The makeover shuffled the Joseph Bonaparte items off to another room in the rear of the first floor. It also turned the main hallway, the main stair hall and the space at the bottom of the main stairs into additional display space. The aim here is to allow the Athenaeum to offer two exhibitions to visitors at any given time, with one focusing on items from the Athenaeum’s own extensive collection of historical and architectural images and another focusing on art and local artists.

main reading room

The renovated main reading room and stacks

The renovations to the second-floor reading and function rooms did nothing to alter their character — “We think that’s one of the most beautiful rooms in Philadelphia,” Hessel says of the main reading room — but they made some major changes that patrons may not notice that brought them into the here-and-now.

One such change: outlets and USB ports for people to plug in their electronic devices. “We had two electrical outlets in the reading room,” she explains. The renovations have solved that problem by rearranging, repurposing and re-equipping the furniture the library already had.

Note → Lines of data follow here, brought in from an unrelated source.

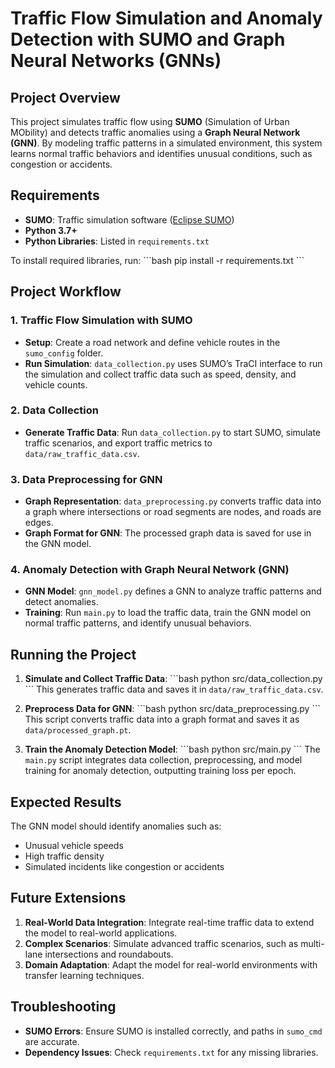# Traffic Flow Simulation and Anomaly Detection with SUMO and Graph Neural Networks (GNNs)

## Project Overview
This project simulates traffic flow using **SUMO** (Simulation of Urban MObility) and detects traffic anomalies using a **Graph Neural Network (GNN)**. By modeling traffic patterns in a simulated environment, this system learns normal traffic behaviors and identifies unusual conditions, such as congestion or accidents.



## Requirements
- **SUMO**: Traffic simulation software ([Eclipse SUMO](https://www.eclipse.org/sumo/))
- **Python 3.7+**
- **Python Libraries**: Listed in `requirements.txt`

To install required libraries, run:
\`\`\`bash
pip install -r requirements.txt
\`\`\`

## Project Workflow

### 1. Traffic Flow Simulation with SUMO
   - **Setup**: Create a road network and define vehicle routes in the `sumo_config` folder.
   - **Run Simulation**: `data_collection.py` uses SUMO’s TraCI interface to run the simulation and collect traffic data such as speed, density, and vehicle counts.

### 2. Data Collection
   - **Generate Traffic Data**: Run `data_collection.py` to start SUMO, simulate traffic scenarios, and export traffic metrics to `data/raw_traffic_data.csv`.

### 3. Data Preprocessing for GNN
   - **Graph Representation**: `data_preprocessing.py` converts traffic data into a graph where intersections or road segments are nodes, and roads are edges.
   - **Graph Format for GNN**: The processed graph data is saved for use in the GNN model.

### 4. Anomaly Detection with Graph Neural Network (GNN)
   - **GNN Model**: `gnn_model.py` defines a GNN to analyze traffic patterns and detect anomalies.
   - **Training**: Run `main.py` to load the traffic data, train the GNN model on normal traffic patterns, and identify unusual behaviors.

## Running the Project
1. **Simulate and Collect Traffic Data**:
   \`\`\`bash
   python src/data_collection.py
   \`\`\`
   This generates traffic data and saves it in `data/raw_traffic_data.csv`.

2. **Preprocess Data for GNN**:
   \`\`\`bash
   python src/data_preprocessing.py
   \`\`\`
   This script converts traffic data into a graph format and saves it as `data/processed_graph.pt`.

3. **Train the Anomaly Detection Model**:
   \`\`\`bash
   python src/main.py
   \`\`\`
   The `main.py` script integrates data collection, preprocessing, and model training for anomaly detection, outputting training loss per epoch.

## Expected Results
The GNN model should identify anomalies such as:
- Unusual vehicle speeds
- High traffic density
- Simulated incidents like congestion or accidents

## Future Extensions
1. **Real-World Data Integration**: Integrate real-time traffic data to extend the model to real-world applications.
2. **Complex Scenarios**: Simulate advanced traffic scenarios, such as multi-lane intersections and roundabouts.
3. **Domain Adaptation**: Adapt the model for real-world environments with transfer learning techniques.

## Troubleshooting
- **SUMO Errors**: Ensure SUMO is installed correctly, and paths in `sumo_cmd` are accurate.
- **Dependency Issues**: Check `requirements.txt` for any missing libraries.
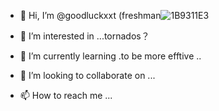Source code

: - 👋 Hi, I’m @goodluckxxt (freshman![1B9311E3](https://github.com/goodluckxxt/goodluckxxt/assets/124981048/09ffc4c4-9195-4a41-9ec5-0724fe741fef)

- 👀 I’m interested in ...tornados？ 
- 🌱 I’m currently learning .to be more efftive ..
- 💞️ I’m looking to collaborate on ...
- 📫 How to reach me ...

<!---
goodluckxxt/goodluckxxt is a ✨ special ✨ repository because its `README.md` (this file) appears on your GitHub profile.
You can click the Preview link to take a look at your changes.
--->
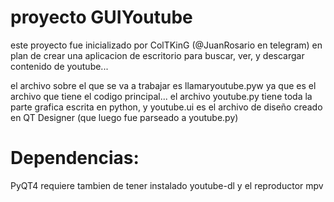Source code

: # proyecto GUIYoutube

este proyecto fue inicializado por ColTKinG (@JuanRosario en telegram) en plan de crear
una aplicacion de escritorio para buscar, ver, y descargar contenido de youtube...

el archivo sobre el que se va a trabajar es llamaryoutube.pyw ya que es el archivo que
tiene el codigo principal... el archivo youtube.py tiene toda la parte grafica escrita
en python, y youtube.ui es el archivo de diseño creado en QT Designer (que luego fue
parseado a youtube.py)


# Dependencias:

PyQT4
requiere tambien de tener instalado youtube-dl y el reproductor mpv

Original study tables that had been used to display books have been returned to their original purpose and outfitted with power strips. Books are now displayed in new display cases modeled after those in the Boston Athenaeum. And the librarians’ desk — the site of one of those two precious outlets — has moved from a bookshelf bay in the middle of the hall to the front, close to the entrance.

main reading room lounge

The lounge area at the rear of the main reading room; the tables in the foreground are part of the Athenaeum’s original furniture, restored to their original purpose and outfitted with power strips

A lounge-like seating area now occupies the back of the reading room, next to the two-story-high rear windows. And the fluorescent lighting in the stacks got exchanged for warmer LED lights. A small anteroom off the main reading room, long used for chess matches, houses the Athenaeum’s nascent but growing collection of young-adult titles. (Besides its research collection, the Athenaeum also has a circulating collection of general fiction and non-fiction titles for kids and adults.)

The function room on the front of the second floor got a mostly acoustic makeover. In order to make the hall less “live” and enable attendees to hear the speakers, the room was equipped with curtains that can be tucked away when not in use.

Most of the rest of the $1.6 million the Athenaeum spent on renovations went into spaces neither members nor visitors will see. Those are the staff workspaces on the third floor. The renovations brought heat to the rooms on the third floor and also added a kitchenette where staff could store and prepare lunches.

And the Athenaeum isn’t done making itself over yet, either. The master plan KieranTimberlake crafted calls for the creation of an auditorium in the rear of the first floor — a function originally included in Notman’s 1847 design but omitted when the building was erected. The auditorium would be attached to a catering kitchen that would turn the back of the first floor into an event space, and the third floor would be redesigned to add small meeting rooms and offices where visiting scholars could work.

But that’s a distant goal for now. “We were so thrilled to have our members step up and support this project,” says Hessel. “But I think we’re a long way off from being able to raise what we need for the rest of [the building reconstruction]. So next I want to focus on raising money and building support for programs and services — not only ones that we currently do but also expanding our offerings for the community.”